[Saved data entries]
Content starts
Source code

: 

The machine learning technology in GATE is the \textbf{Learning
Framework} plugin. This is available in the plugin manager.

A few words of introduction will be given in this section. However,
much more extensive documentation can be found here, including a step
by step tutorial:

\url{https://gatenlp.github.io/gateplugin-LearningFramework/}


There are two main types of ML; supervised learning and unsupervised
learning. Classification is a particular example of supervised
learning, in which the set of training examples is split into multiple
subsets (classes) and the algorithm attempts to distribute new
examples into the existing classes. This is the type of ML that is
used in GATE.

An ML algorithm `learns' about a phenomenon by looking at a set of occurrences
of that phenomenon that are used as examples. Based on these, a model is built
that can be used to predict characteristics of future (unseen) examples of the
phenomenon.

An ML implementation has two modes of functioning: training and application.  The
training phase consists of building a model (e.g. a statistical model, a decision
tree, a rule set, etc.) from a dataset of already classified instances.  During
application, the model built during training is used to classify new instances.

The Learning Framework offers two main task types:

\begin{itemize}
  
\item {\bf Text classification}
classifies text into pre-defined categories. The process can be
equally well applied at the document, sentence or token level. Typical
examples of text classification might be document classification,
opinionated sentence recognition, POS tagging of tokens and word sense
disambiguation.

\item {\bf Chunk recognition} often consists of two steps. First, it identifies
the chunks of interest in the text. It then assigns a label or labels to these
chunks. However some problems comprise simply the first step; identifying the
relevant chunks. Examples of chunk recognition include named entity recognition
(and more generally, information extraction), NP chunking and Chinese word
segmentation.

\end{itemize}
Content ends
### [WHAT THE TASK ASKS]
Look above for lines with the word "main" and copy them all.

### [TASK SOLUTION]
There are two main types of ML; supervised learning and unsupervised
The Learning Framework offers two main task types:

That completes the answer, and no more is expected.